There are few studies reporting frequency and control of adverse events associated with congenital toxoplasmosis treatment. The objective of this study is to describe treatment adherence and adverse hematologic events in a cohort of children identified with congenital toxoplasmosis in Minas Gerais, Brazil.

Methods:

Children were treated with sulfadiazine, pyrimethamine and folinic acid and were evaluated clinically and by laboratory tests at regular intervals.

Results:

Of 146,307 live newborns who participated in the Neonatal Screening Program in Minas Gerais in 2006–2007, 190 had congenital toxoplasmosis. Among the 171 children whose treatment data were available, 73.1% completely adhered to antiparasitic therapy. Hematologic adverse events (macrocytic anemia and/or neutropenia and/or thrombocytopenia) were diagnosed in 44% of them. The most common adverse event was neutropenia (31%). In most cases, it was not severe and reversed after increase in folinic acid dosage (25.7%) or temporary treatment suspension (1.8%).

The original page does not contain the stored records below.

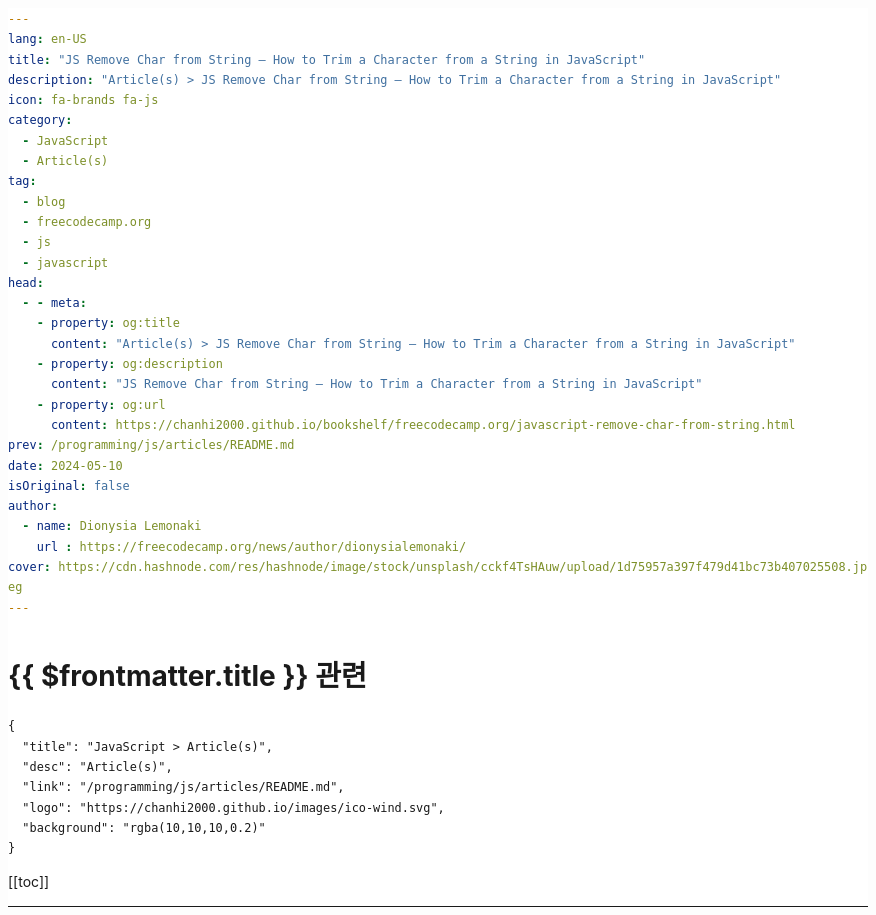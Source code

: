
 ```yaml
---
lang: en-US
title: "JS Remove Char from String – How to Trim a Character from a String in JavaScript"
description: "Article(s) > JS Remove Char from String – How to Trim a Character from a String in JavaScript"
icon: fa-brands fa-js
category: 
  - JavaScript
  - Article(s)
tag: 
  - blog
  - freecodecamp.org
  - js
  - javascript
head:
  - - meta:
    - property: og:title
      content: "Article(s) > JS Remove Char from String – How to Trim a Character from a String in JavaScript"
    - property: og:description
      content: "JS Remove Char from String – How to Trim a Character from a String in JavaScript"
    - property: og:url
      content: https://chanhi2000.github.io/bookshelf/freecodecamp.org/javascript-remove-char-from-string.html
prev: /programming/js/articles/README.md
date: 2024-05-10
isOriginal: false
author:
  - name: Dionysia Lemonaki
    url : https://freecodecamp.org/news/author/dionysialemonaki/
cover: https://cdn.hashnode.com/res/hashnode/image/stock/unsplash/cckf4TsHAuw/upload/1d75957a397f479d41bc73b407025508.jpeg
---
```


# {{ $frontmatter.title }} 관련

```component VPCard
{
  "title": "JavaScript > Article(s)",
  "desc": "Article(s)",
  "link": "/programming/js/articles/README.md",
  "logo": "https://chanhi2000.github.io/images/ico-wind.svg",
  "background": "rgba(10,10,10,0.2)"
}
```

[[toc]]

---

No infections were observed in association with neutropenic events. Significant associations were detected between macrocytic anemia and lower weight Z score at first medical appointment (P = 0.03), and between severe neutropenia (<500/mm3) and lower weight Z score toward the end of treatment (P = 0.04).

Conclusions:

The high frequency of hematologic adverse events found, especially in malnourished children, highlight the importance of careful monitoring of these children throughout treatment, as well as considering nutritional aspects and the need for higher doses of folinic acid. With adequate monitoring, antiparasitic treatment was feasible and relatively safe in the setting of this large screening program for congenital toxoplasmosis.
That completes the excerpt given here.